The program does not support MIDI files over 4 MB (specifically, it will not take input files larger than 222 - 1 bytes). This is unlikely to be a big limitation in practice, since even lengthy MIDIs are rarely over a couple hundred KB.
Not all MIDIs set (or correctly set) their timing information, which will lead to the tempo of the drum beat not matching the track. This will be especially true for “live performance” .mid files.
There may be some types of MIDI messages that the program is unable to correctly parse, but I have rarely seen this in practice. The largest cause of program failures, in my experience, has been Limitation 2.
I had one primary goal when writing this program: include no C literals whatsoever. The final C file includes no numerical, string, or character literals. Instead, all literals have been replaced with a handful of global variables, which are occasionally modified throughout the file to prevent simple uses of find-and-replace.
So, in a sense, this obfuscation is simply an intentional use of global
variables' classic problem: absolute spaghetti code. The absence of any sort
of literals has the added benefit of forcing any would-be reader to trace the
contents of many variables starting from
main, since, without literals, very
little of the code gives any inherent visual cues as to its purpose.
I already took the liberty of running
clang-format, since it
still fits in the size limit and the formatting of the code was never intended
to be an obfuscation technique here.
MIDI files are generally divided up into one or more “tracks” that play concurrently. While it is easy to find the positions of each of these tracks in the file, figuring out the amount of time each track is supposed to play is more difficult, and requires parsing every track in its entirety. This means that generating a drum beat that covers the entire piece of music requires parsing every track (the entire file) in order to determine the longest track.

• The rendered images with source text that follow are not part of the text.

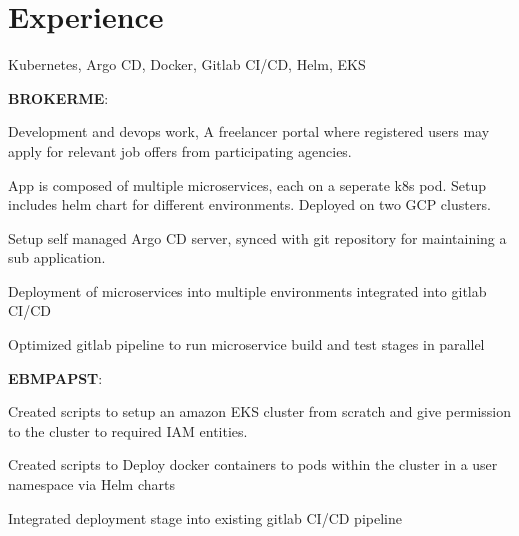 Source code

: \documentclass[]{font}
\begin{document}
\begin{minipage}[t]{0.66\textwidth} 


\section{Experience}

\location{ }
Kubernetes, Argo CD, Docker, Gitlab CI/CD, Helm, EKS
\vspace{\topsep}

\textbf{BROKERME}:
\vspace{\topsep}

\begin{tightemize}
\item Development and devops work, A freelancer portal where registered users may apply for relevant job offers from participating agencies.
\item App is composed of multiple microservices, each on a seperate k8s pod. Setup includes helm chart for different environments. Deployed on two GCP clusters.
\item Setup self managed Argo CD server, synced with git repository for maintaining a sub application.
\item Deployment of microservices into multiple environments integrated into gitlab CI/CD
\item Optimized gitlab pipeline to run microservice build and test stages in parallel
\end{tightemize}

\vspace{\topsep}
\textbf{EBMPAPST}:

\begin{tightemize}
\item Created scripts to setup an amazon EKS cluster from scratch and give permission to the cluster to required IAM entities.
\item Created scripts to Deploy docker containers to pods within the cluster in a user namespace via Helm charts
\item Integrated deployment stage into existing gitlab CI/CD pipeline
\end{tightemize}
\sectionsep


\end{minipage}
\end{document}
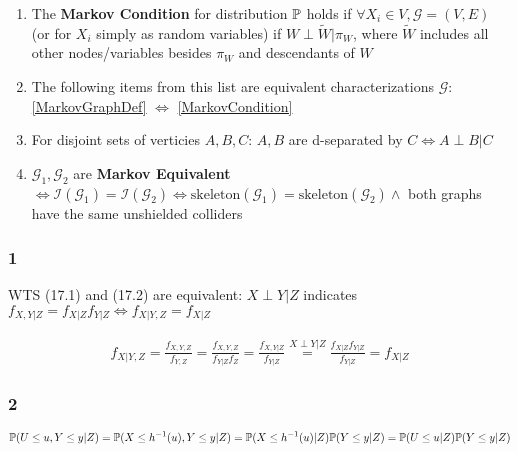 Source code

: \documentclass[11pt]{article}
\begin{document}
\begin{enumerate}
    \item \label{MarkovCondition} The \textbf{Markov Condition} for distribution $\mathbb{P}$ holds if $\forall X_i \in V, \mathcal{G}=(V,E)$ (or for $X_i$ simply as random variables) if $W \perp \tilde{W} | \pi_W$, where $\tilde{W}$ includes all other nodes/variables besides $\pi_W$ and descendants of $W$ 


    \item The following items from this list are equivalent characterizations $\mathcal{G}$: \ref{MarkovGraphDef} $\Leftrightarrow$
    \ref{MarkovCondition} 

    \item For disjoint sets of verticies $A,B,C$: $A,B$ are d-separated by $C \Leftrightarrow A \perp B | C$ 

    \item $\mathcal{G}_1, \mathcal{G}_2$ are \textbf{Markov Equivalent} $\Leftrightarrow \mathcal{I}(\mathcal{G}_1) = \mathcal{I}(\mathcal{G}_2) \Leftrightarrow \text{skeleton}(\mathcal{G}_1) = \text{skeleton}(\mathcal{G}_2) \land $ both graphs have the same unshielded colliders 
\end{enumerate}



\subsubsection*{1}

WTS (17.1) and (17.2) are equivalent: $X\perp Y |Z$ indicates
$f_{X,Y|Z}=f_{X|Z}f_{Y|Z} \Leftrightarrow f_{X|Y,Z} = f_{X|Z}$

\begin{gather*}
    f_{X|Y,Z}
    =
    \frac{ f_{X, Y, Z} }{ f_{Y, Z} }
    =
    \frac{ f_{X, Y, Z} }{ f_{Y|Z} f_Z }
    =
    \frac{ f_{X, Y | Z} }{ f_{Y|Z}}    
    \stackrel{X \perp Y |Z}{=}
    \frac{ f_{X| Z} f_{Y|Z} }{ f_{Y|Z}}    
    =
    f_{X|Z}
\end{gather*}

\subsubsection*{2}

\begin{gather*}
    \mathbb{P} (U\leq u, Y \leq y | Z)
        =
    \mathbb{P} (X \leq h^{-1}(u), Y \leq y | Z)
    =
    \mathbb{P} (X \leq h^{-1}(u)|Z)
    \mathbb{P} ( Y \leq y | Z)
    =
    \mathbb{P} (U \leq u|Z)
    \mathbb{P} ( Y \leq y | Z)    
\end{gather*}
\end{document}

Once the program has determined the longest track in the file, it generates a new track, containing the simple 4-note percussion sequence, to match the length (in beats) of the longest-running track. It appends the new track onto the end of the file, taking care to update the file header, as well.
If the program encounters an error, it will exit with a nonzero code. The error codes can be interpreted as follows:
1: Encountered an invalid MIDI variable-length integer in the input.
2: Attempted to write an invalid MIDI variable-length integer to output. (This would be an internal error).
3: Encountered an unsupported MIDI event in the input.
4: Encountered a bad MIDI track header in the input.
5: The input MIDI file uses SMPTE time division, which isn’t supported.
6: Failed allocating a temporary buffer to hold a single copy of our “beat” messages.
7: Failed allocating a buffer to hold the new track data.
8: Failed allocating a buffer to hold the input file.
9: The input file was too large.
10: The input file’s MIDI header was incorrect (but this isn’t checked very thoroughly).